What you should do
The answer must consist of every line from the entries below that contains the word "Definition".

(Saved entries)
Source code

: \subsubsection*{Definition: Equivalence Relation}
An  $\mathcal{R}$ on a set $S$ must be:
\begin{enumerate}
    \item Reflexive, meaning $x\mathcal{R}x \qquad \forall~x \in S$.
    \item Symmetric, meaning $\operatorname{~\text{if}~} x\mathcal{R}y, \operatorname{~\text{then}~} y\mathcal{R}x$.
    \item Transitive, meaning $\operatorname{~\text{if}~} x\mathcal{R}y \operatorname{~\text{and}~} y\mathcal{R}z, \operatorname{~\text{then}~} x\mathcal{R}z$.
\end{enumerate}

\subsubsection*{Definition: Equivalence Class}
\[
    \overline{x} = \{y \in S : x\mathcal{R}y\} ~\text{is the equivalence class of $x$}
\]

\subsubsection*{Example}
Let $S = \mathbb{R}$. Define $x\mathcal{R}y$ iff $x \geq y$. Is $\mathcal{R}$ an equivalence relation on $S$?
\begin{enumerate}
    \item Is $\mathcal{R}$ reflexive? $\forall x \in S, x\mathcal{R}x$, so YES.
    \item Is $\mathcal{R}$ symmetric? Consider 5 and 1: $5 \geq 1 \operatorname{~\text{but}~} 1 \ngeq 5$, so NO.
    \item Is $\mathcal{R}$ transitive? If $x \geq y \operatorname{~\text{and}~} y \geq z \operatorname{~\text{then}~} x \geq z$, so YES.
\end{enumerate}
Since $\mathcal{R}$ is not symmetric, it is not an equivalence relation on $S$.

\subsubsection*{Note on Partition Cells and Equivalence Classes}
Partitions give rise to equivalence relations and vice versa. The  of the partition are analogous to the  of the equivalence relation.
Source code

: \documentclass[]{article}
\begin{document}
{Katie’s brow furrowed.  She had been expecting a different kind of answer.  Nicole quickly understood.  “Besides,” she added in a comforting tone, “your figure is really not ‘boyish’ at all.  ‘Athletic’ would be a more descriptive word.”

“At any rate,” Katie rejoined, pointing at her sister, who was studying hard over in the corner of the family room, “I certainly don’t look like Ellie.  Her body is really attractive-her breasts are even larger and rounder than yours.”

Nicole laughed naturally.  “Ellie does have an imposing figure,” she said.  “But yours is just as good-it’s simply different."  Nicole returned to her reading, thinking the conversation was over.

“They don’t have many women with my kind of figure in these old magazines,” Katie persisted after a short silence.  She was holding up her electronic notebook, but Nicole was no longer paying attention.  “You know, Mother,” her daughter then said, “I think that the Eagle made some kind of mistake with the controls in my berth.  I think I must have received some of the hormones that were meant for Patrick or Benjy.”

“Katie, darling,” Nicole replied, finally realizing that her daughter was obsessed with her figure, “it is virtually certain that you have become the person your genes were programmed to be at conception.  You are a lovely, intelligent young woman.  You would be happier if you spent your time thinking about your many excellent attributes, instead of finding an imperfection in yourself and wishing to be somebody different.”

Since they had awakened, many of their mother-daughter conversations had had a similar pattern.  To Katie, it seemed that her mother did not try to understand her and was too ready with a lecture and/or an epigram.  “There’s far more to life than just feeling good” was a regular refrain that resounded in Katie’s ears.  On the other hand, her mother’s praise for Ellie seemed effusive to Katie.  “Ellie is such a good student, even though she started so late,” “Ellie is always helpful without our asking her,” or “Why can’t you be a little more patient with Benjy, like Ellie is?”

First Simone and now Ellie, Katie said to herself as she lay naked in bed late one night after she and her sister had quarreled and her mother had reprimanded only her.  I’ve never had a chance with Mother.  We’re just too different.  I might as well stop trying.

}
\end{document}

Written response
: \subsubsection*{Definition: Equivalence Relation}
\subsubsection*{Definition: Equivalence Class}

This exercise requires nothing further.